Some conservationists note that many of the imported species increase local biodiversity, and not all of them seriously endanger local species. This in itself, they say, is a good thing. A more diverse biological community, regardless of what the components are and where they came from, is beneficial, as it increases the resilience of ecological communities. And resilience will be needed, because the Earth System that supports all life is now a moving target, as the Earth’s climate begins to heat up beyond the limits that it has known over the past several million years.
In this scenario (again, still not quite inevitable, but now far more likely than not), traditional conservation cannot work, as ‘native’ species find the climate around them changing beyond their tolerance limits. In such circumstances, animal and plant communities migrate to stay within their preferred climatic belts—but this is not always possible, as communities are pushed to the equivalent of a local cliff edge (say, to the edge of a continent or the top of a mountain). In any case, it is made hugely difficult because the remnants of ‘natural’ biological landscapes have been fragmented into pockets within the growing envelope of farmlands and urban areas.
The Australian husband-and-wife team of ecologists Maggie and David Watson25 make the point that it is the introduced species—currently maligned, chased, harried—that have the best track record of surviving new and difficult conditions. In picking a path through shifting climatic belts to come, they may be best placed to form the basis of a functional biology on a world (likely a much-degraded world biologically) after humans have become extinct. Tough, adaptable, and mobile, the likes of the cat, rabbit, and rat, and golden apple snail, prickly pear, and Amur River clam, may be the best bet for the post-human renaissance.
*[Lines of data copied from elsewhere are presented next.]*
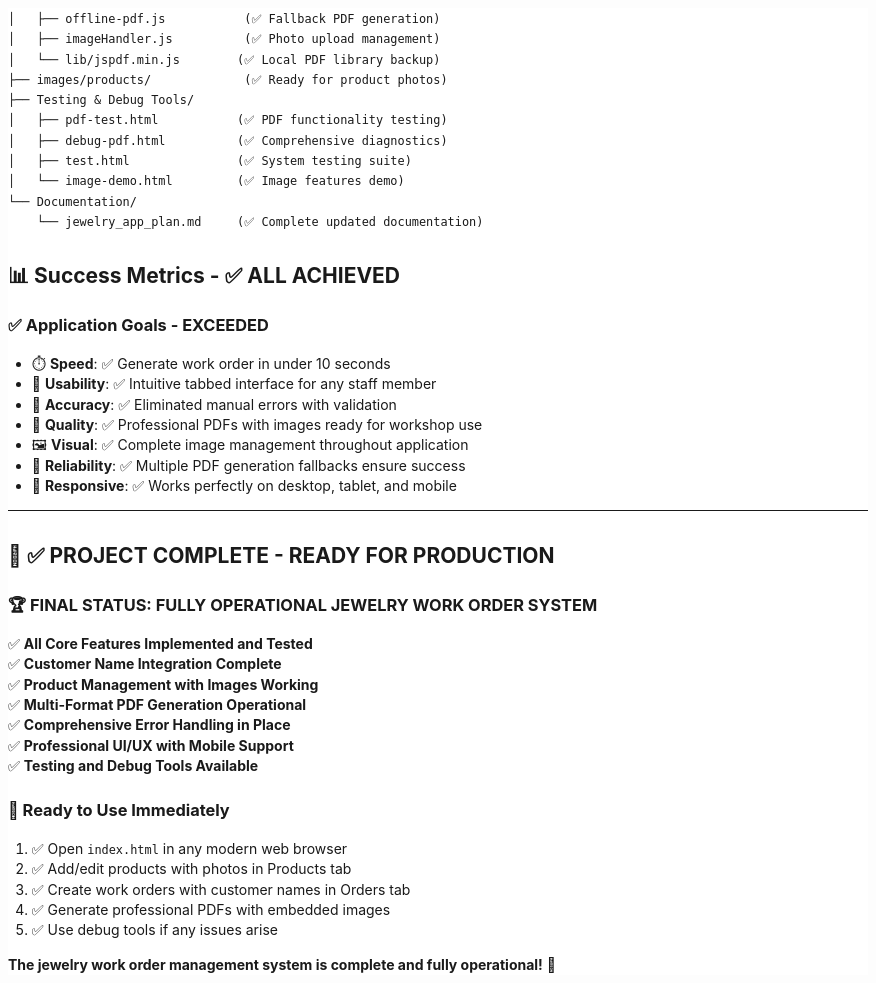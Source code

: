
 ```
│   ├── offline-pdf.js           (✅ Fallback PDF generation)
│   ├── imageHandler.js          (✅ Photo upload management)
│   └── lib/jspdf.min.js        (✅ Local PDF library backup)
├── images/products/             (✅ Ready for product photos)
├── Testing & Debug Tools/
│   ├── pdf-test.html           (✅ PDF functionality testing)
│   ├── debug-pdf.html          (✅ Comprehensive diagnostics)
│   ├── test.html               (✅ System testing suite)
│   └── image-demo.html         (✅ Image features demo)
└── Documentation/
    └── jewelry_app_plan.md     (✅ Complete updated documentation)
```

## 📊 Success Metrics - ✅ ALL ACHIEVED

### **✅ Application Goals - EXCEEDED**
- ⏱️ **Speed**: ✅ Generate work order in under 10 seconds
- 📱 **Usability**: ✅ Intuitive tabbed interface for any staff member  
- 🎯 **Accuracy**: ✅ Eliminated manual errors with validation
- 📄 **Quality**: ✅ Professional PDFs with images ready for workshop use
- 🖼️ **Visual**: ✅ Complete image management throughout application
- 💾 **Reliability**: ✅ Multiple PDF generation fallbacks ensure success
- 📱 **Responsive**: ✅ Works perfectly on desktop, tablet, and mobile

---

## 🎯 ✅ PROJECT COMPLETE - READY FOR PRODUCTION

### **🏆 FINAL STATUS: FULLY OPERATIONAL JEWELRY WORK ORDER SYSTEM**

✅ **All Core Features Implemented and Tested**  
✅ **Customer Name Integration Complete**  
✅ **Product Management with Images Working**  
✅ **Multi-Format PDF Generation Operational**  
✅ **Comprehensive Error Handling in Place**  
✅ **Professional UI/UX with Mobile Support**  
✅ **Testing and Debug Tools Available**  

### **🚀 Ready to Use Immediately**
1. ✅ Open `index.html` in any modern web browser
2. ✅ Add/edit products with photos in Products tab
3. ✅ Create work orders with customer names in Orders tab  
4. ✅ Generate professional PDFs with embedded images
5. ✅ Use debug tools if any issues arise

**The jewelry work order management system is complete and fully operational!** 🎉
To the Watsons, it is a kind of solace, and one that, in a small and local way, they try to put into practice. They have ‘adopted’ their own local favourites among the outcasts, in studying mistletoes, and gulls, and tern—organisms normally thought of as pests that need to be controlled—and in educating the next generation of conservationists about the dilemmas they will face and the decisions they will have to make. We cannot predict the world to come, but we can try to tip the balance in favour of life.